_Prompt:_ Repeat the records. Match each character exactly.

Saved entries
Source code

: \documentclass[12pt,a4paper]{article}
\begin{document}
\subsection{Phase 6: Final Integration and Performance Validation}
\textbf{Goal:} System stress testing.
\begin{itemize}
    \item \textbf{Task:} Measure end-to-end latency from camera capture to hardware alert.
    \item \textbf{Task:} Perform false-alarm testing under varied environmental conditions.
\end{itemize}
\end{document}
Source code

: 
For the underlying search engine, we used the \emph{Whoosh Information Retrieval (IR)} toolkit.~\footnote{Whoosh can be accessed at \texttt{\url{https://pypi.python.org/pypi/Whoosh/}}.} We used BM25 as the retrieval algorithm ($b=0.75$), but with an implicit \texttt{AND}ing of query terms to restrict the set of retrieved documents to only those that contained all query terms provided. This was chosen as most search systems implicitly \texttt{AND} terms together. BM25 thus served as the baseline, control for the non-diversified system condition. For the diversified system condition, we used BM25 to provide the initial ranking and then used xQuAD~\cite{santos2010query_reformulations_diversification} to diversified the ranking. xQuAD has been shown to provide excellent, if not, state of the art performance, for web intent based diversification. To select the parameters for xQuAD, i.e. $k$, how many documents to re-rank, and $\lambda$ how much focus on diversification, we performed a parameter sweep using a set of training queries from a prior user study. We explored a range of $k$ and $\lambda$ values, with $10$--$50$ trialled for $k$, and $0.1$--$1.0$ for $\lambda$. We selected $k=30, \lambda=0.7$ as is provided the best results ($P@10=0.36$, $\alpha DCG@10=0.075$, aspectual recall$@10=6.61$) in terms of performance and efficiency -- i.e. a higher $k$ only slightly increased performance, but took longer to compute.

_Expected answer:_
Source code

: \documentclass[12pt,a4paper]{article}
\begin{document}
\subsection{Phase 6: Final Integration and Performance Validation}
\textbf{Goal:} System stress testing.
\begin{itemize}
    \item \textbf{Task:} Measure end-to-end latency from camera capture to hardware alert.
    \item \textbf{Task:} Perform false-alarm testing under varied environmental conditions.
\end{itemize}
\end{document}
Source code

: 
For the underlying search engine, we used the \emph{Whoosh Information Retrieval (IR)} toolkit.~\footnote{Whoosh can be accessed at \texttt{\url{https://pypi.python.org/pypi/Whoosh/}}.} We used BM25 as the retrieval algorithm ($b=0.75$), but with an implicit \texttt{AND}ing of query terms to restrict the set of retrieved documents to only those that contained all query terms provided. This was chosen as most search systems implicitly \texttt{AND} terms together. BM25 thus served as the baseline, control for the non-diversified system condition. For the diversified system condition, we used BM25 to provide the initial ranking and then used xQuAD~\cite{santos2010query_reformulations_diversification} to diversified the ranking. xQuAD has been shown to provide excellent, if not, state of the art performance, for web intent based diversification. To select the parameters for xQuAD, i.e. $k$, how many documents to re-rank, and $\lambda$ how much focus on diversification, we performed a parameter sweep using a set of training queries from a prior user study. We explored a range of $k$ and $\lambda$ values, with $10$--$50$ trialled for $k$, and $0.1$--$1.0$ for $\lambda$. We selected $k=30, \lambda=0.7$ as is provided the best results ($P@10=0.36$, $\alpha DCG@10=0.075$, aspectual recall$@10=6.61$) in terms of performance and efficiency -- i.e. a higher $k$ only slightly increased performance, but took longer to compute.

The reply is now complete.